In May 2015, Montgomery attempted to intervene in the contempt proceedings against Joe Arpaio that had stemmed from the racial-profiling lawsuit. Montgomery, through his counsel Larry Klayman, asked Judge Snow to recuse himself; Montgomery also asked the United States Court of Appeals for the Ninth Circuit to replace the judge, but the court declined to do so.

Reuters reported, "In 2019, Montgomery sued Arpaio, Zullo and Mackiewicz alleging libel. The computer programmer claimed the sheriff’s office had hired him to “hack into databases and websites to help them prove their beliefs about President Obama’s ancestry and birth information.” The suit was dismissed in 2022."

==Wiretapping allegations==
In the wake of the Trump Tower wiretapping allegations, Klayman on Montgomery's behalf claimed that Montgomery had evidence that security agencies have been involved in "systematic illegal surveillance on prominent Americans", including Donald Trump and Jerome Corsi. Mike Zullo, a former member of the MSCO's cold-case posse, similarly echoed the claims about Montgomery's data; Zullo, however, had previously doubted the authenticity of the data.

In June 2017, Montgomery and Klayman jointly sued James Comey and other federal government officials, alleging a coverup of evidence that, according to Montgomery, shows the existence of widespread illegal surveillance by the federal government. In March 2018, the federal district court dismissed their lawsuit.

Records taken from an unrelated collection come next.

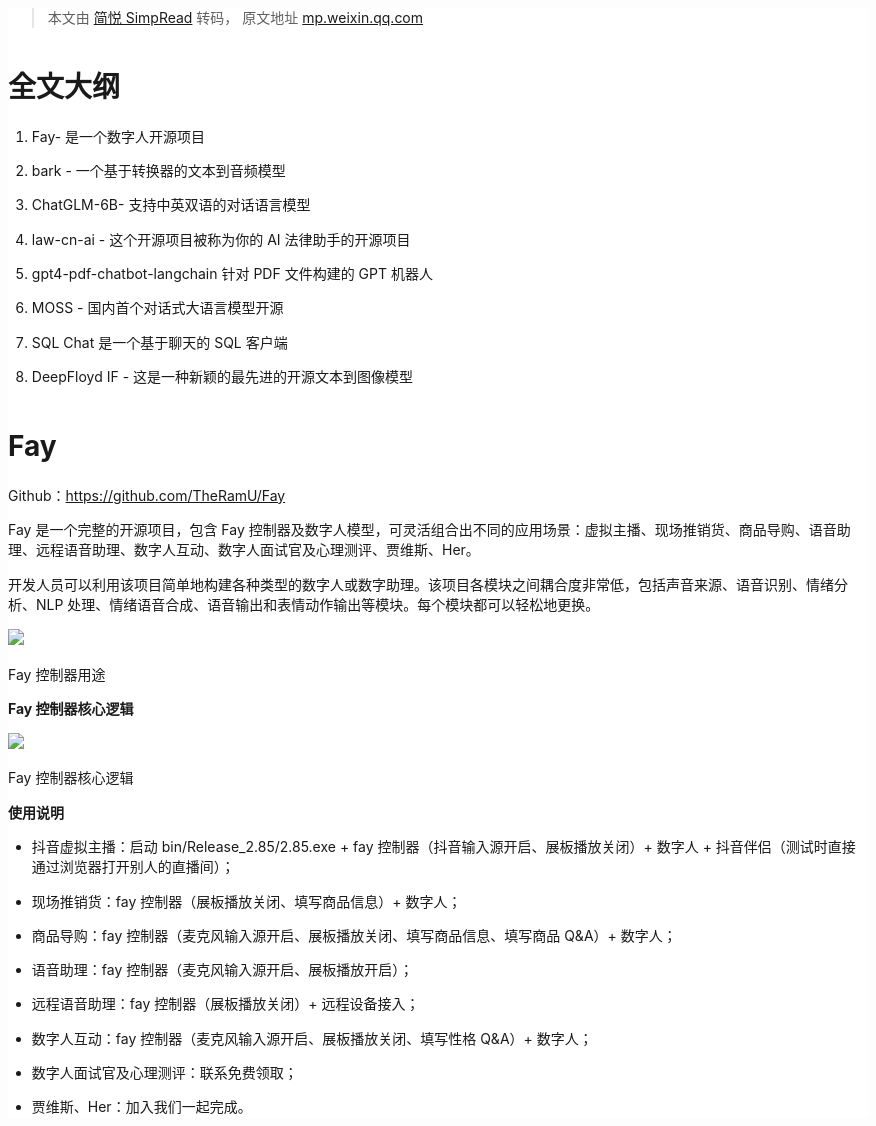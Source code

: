 > 本文由 [简悦 SimpRead](http://ksria.com/simpread/) 转码， 原文地址 [mp.weixin.qq.com](https://mp.weixin.qq.com/s/eKZaQo764U2wNXfxAhTPeA)

全文大纲
====

1.  Fay- 是一个数字人开源项目
    
2.  bark - 一个基于转换器的文本到音频模型
    
3.  ChatGLM-6B- 支持中英双语的对话语言模型
    
4.  law-cn-ai - 这个开源项目被称为你的 AI 法律助手的开源项目
    
5.  gpt4-pdf-chatbot-langchain 针对 PDF 文件构建的 GPT 机器人
    
6.  MOSS - 国内首个对话式大语言模型开源
    
7.  SQL Chat 是一个基于聊天的 SQL 客户端
    
8.  DeepFloyd IF - 这是一种新颖的最先进的开源文本到图像模型
    

Fay
===

Github：https://github.com/TheRamU/Fay

Fay 是一个完整的开源项目，包含 Fay 控制器及数字人模型，可灵活组合出不同的应用场景：虚拟主播、现场推销货、商品导购、语音助理、远程语音助理、数字人互动、数字人面试官及心理测评、贾维斯、Her。

开发人员可以利用该项目简单地构建各种类型的数字人或数字助理。该项目各模块之间耦合度非常低，包括声音来源、语音识别、情绪分析、NLP 处理、情绪语音合成、语音输出和表情动作输出等模块。每个模块都可以轻松地更换。

![](https://mmbiz.qpic.cn/mmbiz_jpg/rWKZ4QtbuGnicaibF6xReoNHzibKNjLl93icWFCXC5LPgdJicR1PtNNlsdJPBxnoX5zl9Ak4uHkjq0jicjff6E8TVKGg/640?wx_fmt=jpeg)

Fay 控制器用途

**Fay 控制器核心逻辑**

![](https://mmbiz.qpic.cn/mmbiz_jpg/rWKZ4QtbuGnicaibF6xReoNHzibKNjLl93ic9DYo6LNn1L0IV3aoPIXOko5LSzicHvUqpMM8IgRwF2uqSibMsdxA4PeQ/640?wx_fmt=jpeg)

Fay 控制器核心逻辑

**使用说明**

*   抖音虚拟主播：启动 bin/Release_2.85/2.85.exe + fay 控制器（抖音输入源开启、展板播放关闭）+ 数字人 + 抖音伴侣（测试时直接通过浏览器打开别人的直播间）；
    
*   现场推销货：fay 控制器（展板播放关闭、填写商品信息）+ 数字人；
    
*   商品导购：fay 控制器（麦克风输入源开启、展板播放关闭、填写商品信息、填写商品 Q&A）+ 数字人；
    
*   语音助理：fay 控制器（麦克风输入源开启、展板播放开启）；
    
*   远程语音助理：fay 控制器（展板播放关闭）+ 远程设备接入；
    
*   数字人互动：fay 控制器（麦克风输入源开启、展板播放关闭、填写性格 Q&A）+ 数字人；
    
*   数字人面试官及心理测评：联系免费领取；
    
*   贾维斯、Her：加入我们一起完成。
    
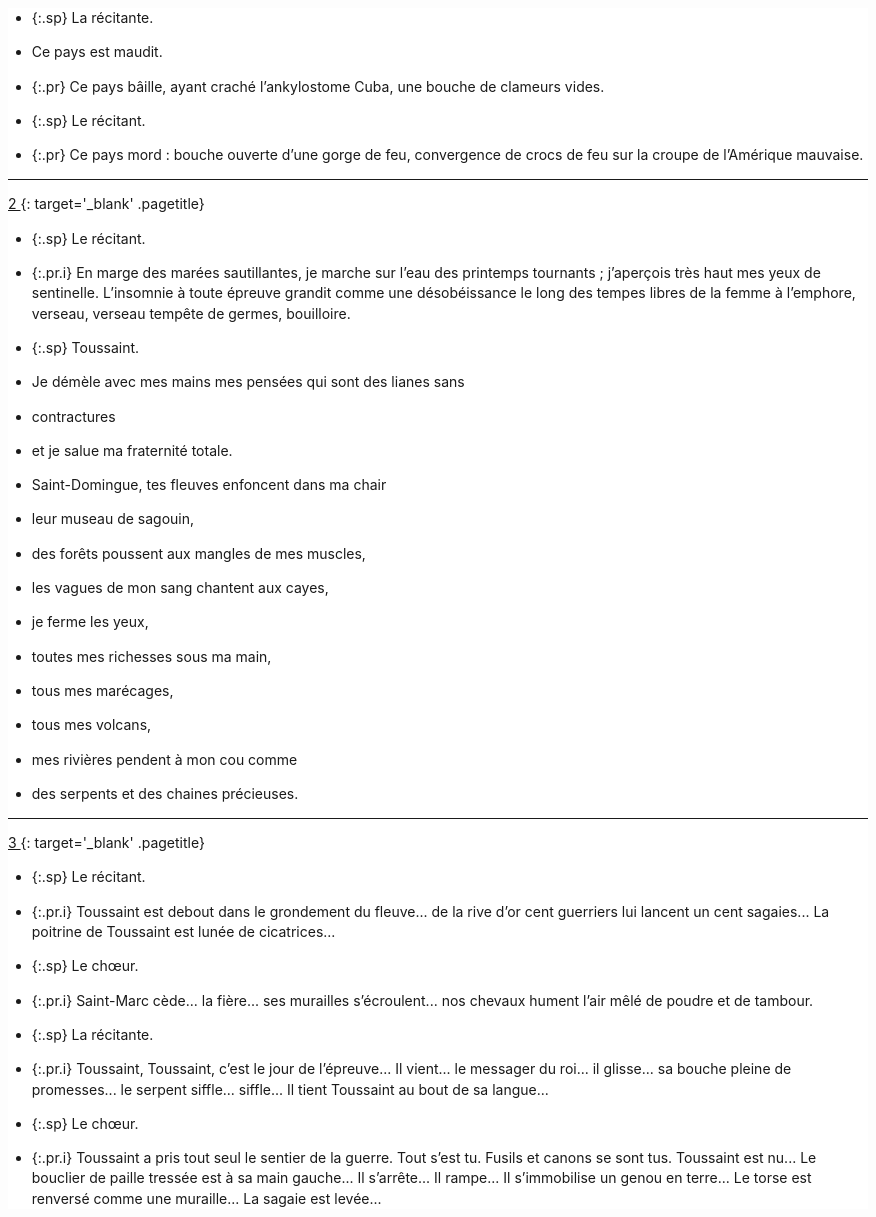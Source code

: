 - {:.sp} La récitante.

- Ce pays est maudit.
- {:.pr} Ce pays bâille, ayant craché l’ankylostome Cuba, une bouche de clameurs vides.

- {:.sp} Le récitant.

- {:.pr} Ce pays mord&nbsp;: bouche ouverte d’une gorge de feu, convergence de crocs de feu sur la croupe de l’Amérique mauvaise.

---

[ 2 ](/chiens/chiens/p002.html){: target='\_blank' .pagetitle}

- {:.sp} Le récitant.

- {:.pr.i} En marge des marées sautillantes, je marche sur l’eau des printemps tournants ; j’aperçois très haut mes yeux de sentinelle. L’insomnie à toute épreuve grandit comme une désobéissance le long des tempes libres de la femme à l’emphore, verseau, verseau tempête de germes, bouilloire.

- {:.sp} Toussaint.

- Je démèle avec mes mains mes pensées qui sont des lianes sans
- contractures
- et je salue ma fraternité totale.
- Saint-Domingue, tes fleuves enfoncent dans ma chair
- leur museau de sagouin,
- des forêts poussent aux mangles de mes muscles,
- les vagues de mon sang chantent aux cayes,
- je ferme les yeux,
- toutes mes richesses sous ma main,
- tous mes marécages,
- tous mes volcans,
- mes rivières pendent à mon cou comme
- des serpents et des chaines précieuses.

---

[ 3 ](/chiens/chiens/p003.html){: target='\_blank' .pagetitle}

- {:.sp} Le récitant.

- {:.pr.i} Toussaint est debout dans le grondement du fleuve... de la rive d’or cent guerriers lui lancent un cent sagaies... La poitrine de Toussaint est lunée de cicatrices...

- {:.sp} Le chœur.

- {:.pr.i} Saint-Marc cède... la fière... ses murailles s’écroulent... nos chevaux hument l’air mêlé de poudre et de tambour.

- {:.sp} La récitante.

- {:.pr.i} Toussaint, Toussaint, c’est le jour de l’épreuve... Il vient... le messager du roi... il glisse... sa bouche pleine de promesses... le serpent siffle... siffle... Il tient Toussaint au bout de sa langue...

- {:.sp} Le chœur.

- {:.pr.i} Toussaint a pris tout seul le sentier de la guerre. Tout s’est tu. Fusils et canons se sont tus. Toussaint est nu... Le bouclier de paille tressée est à sa main gauche... Il s’arrête... Il rampe... Il s’immobilise un genou en terre... Le torse est renversé comme une muraille... La sagaie est levée...
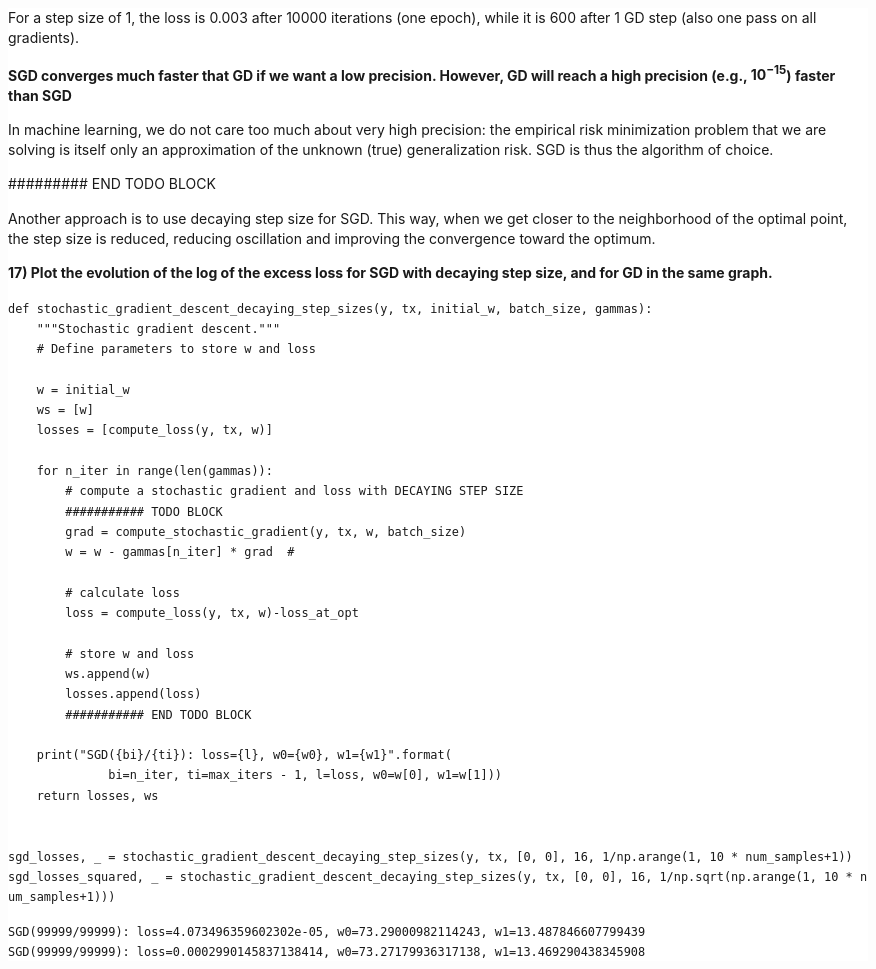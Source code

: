 For a step size of 1, the loss is 0.003 after 10000 iterations (one epoch), while it is 600 after 1 GD step (also one pass on all gradients). 

**SGD converges much faster that GD if we want a low precision. However, GD will reach a high precision (e.g., $10^{-15}$) faster than SGD**

In machine learning, we do not care too much about very high precision: the empirical risk minimization problem that we are solving is itself only an approximation of the unknown (true) generalization risk. SGD is thus the algorithm of choice.

######### END TODO BLOCK 

Another approach is to use decaying step size for SGD. This way, when we get closer to the neighborhood of the optimal point, the step size is reduced, reducing oscillation and improving the convergence toward the optimum.

**17) Plot the evolution of the log of the excess loss for SGD with decaying step size, and for GD in the same graph.**


```{code-cell} python
def stochastic_gradient_descent_decaying_step_sizes(y, tx, initial_w, batch_size, gammas):
    """Stochastic gradient descent."""
    # Define parameters to store w and loss
    
    w = initial_w
    ws = [w]
    losses = [compute_loss(y, tx, w)]
        
    for n_iter in range(len(gammas)):
        # compute a stochastic gradient and loss with DECAYING STEP SIZE
        ########### TODO BLOCK 
        grad = compute_stochastic_gradient(y, tx, w, batch_size) 
        w = w - gammas[n_iter] * grad  # 
        
        # calculate loss
        loss = compute_loss(y, tx, w)-loss_at_opt
        
        # store w and loss
        ws.append(w)
        losses.append(loss)
        ########### END TODO BLOCK 

    print("SGD({bi}/{ti}): loss={l}, w0={w0}, w1={w1}".format(
              bi=n_iter, ti=max_iters - 1, l=loss, w0=w[0], w1=w[1]))
    return losses, ws


sgd_losses, _ = stochastic_gradient_descent_decaying_step_sizes(y, tx, [0, 0], 16, 1/np.arange(1, 10 * num_samples+1))
sgd_losses_squared, _ = stochastic_gradient_descent_decaying_step_sizes(y, tx, [0, 0], 16, 1/np.sqrt(np.arange(1, 10 * num_samples+1)))
```

    SGD(99999/99999): loss=4.073496359602302e-05, w0=73.29000982114243, w1=13.487846607799439
    SGD(99999/99999): loss=0.0002990145837138414, w0=73.27179936317138, w1=13.469290438345908
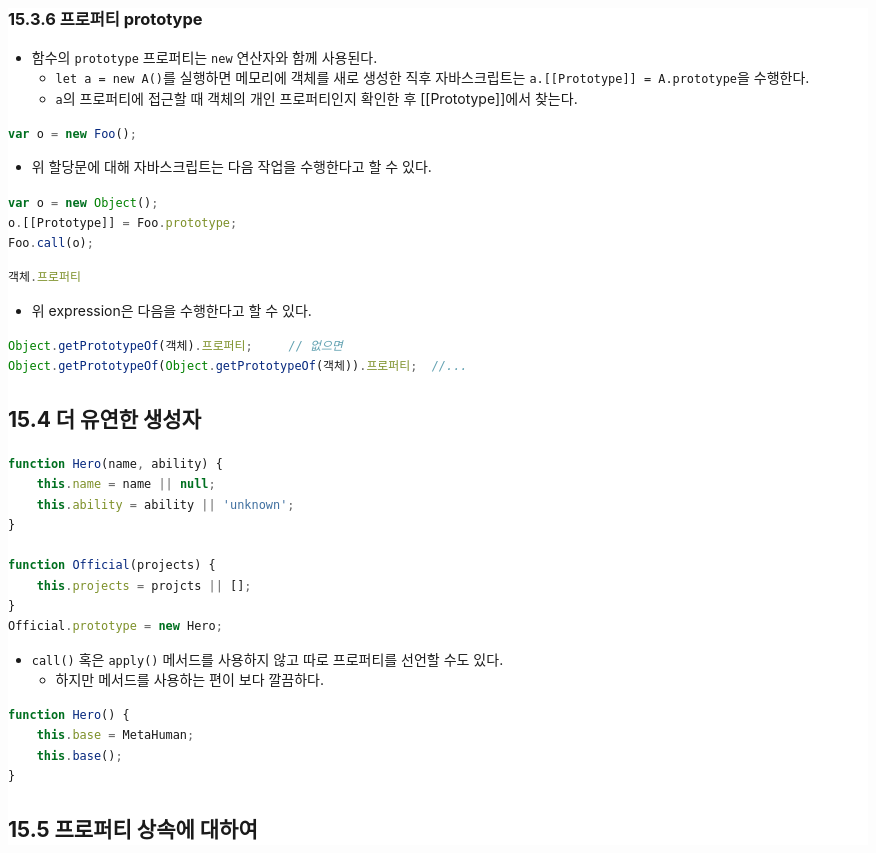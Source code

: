 

### 15.3.6 프로퍼티 prototype

- 함수의 `prototype` 프로퍼티는 `new` 연산자와 함께 사용된다.
  - `let a = new A()`를 실행하면 메모리에 객체를 새로 생성한 직후 자바스크립트는 `a.[[Prototype]] = A.prototype`을 수행한다.
  - `a`의 프로퍼티에 접근할 때 객체의 개인 프로퍼티인지 확인한 후 [[Prototype]]에서 찾는다.

```js
var o = new Foo();
```

- 위 할당문에 대해 자바스크립트는  다음 작업을 수행한다고 할 수 있다.

```js
var o = new Object();
o.[[Prototype]] = Foo.prototype;
Foo.call(o);
```

```js
객체.프로퍼티
```

- 위 expression은 다음을 수행한다고 할 수 있다.

```js
Object.getPrototypeOf(객체).프로퍼티;		// 없으면
Object.getPrototypeOf(Object.getPrototypeOf(객체)).프로퍼티;	//...
```



## 15.4 더 유연한 생성자

```js
function Hero(name, ability) {
    this.name = name || null;
    this.ability = ability || 'unknown';
}

function Official(projects) {
    this.projects = projcts || [];
}
Official.prototype = new Hero;
```

- `call()` 혹은 `apply()` 메서드를 사용하지 않고 따로 프로퍼티를 선언할 수도 있다.
  - 하지만 메서드를 사용하는 편이 보다 깔끔하다.

```js
function Hero() {
    this.base = MetaHuman;
    this.base();
}
```



## 15.5 프로퍼티 상속에 대하여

According to Klayman, Montgomery also claimed these security agencies had manipulated voting in Florida during the 2008 United States presidential election.

==2020 United States presidential election==
As part of the attempt to overturn the 2020 United States presidential election, The American Report published stories in which Montgomery claimed a supercomputer called the Hammer, running software called Scorecard, was used to steal votes from Trump. Montgomery's claims were repeated by Mike Lindell and Sidney Powell. Chris Krebs, then the director of the Cybersecurity and Infrastructure Security Agency, characterized the claims as "nonsense" and a "hoax".

At Lindell's August 2021 cyber symposium about the 2020 election, his staff confirmed Montgomery was Lindell's source for data about the election.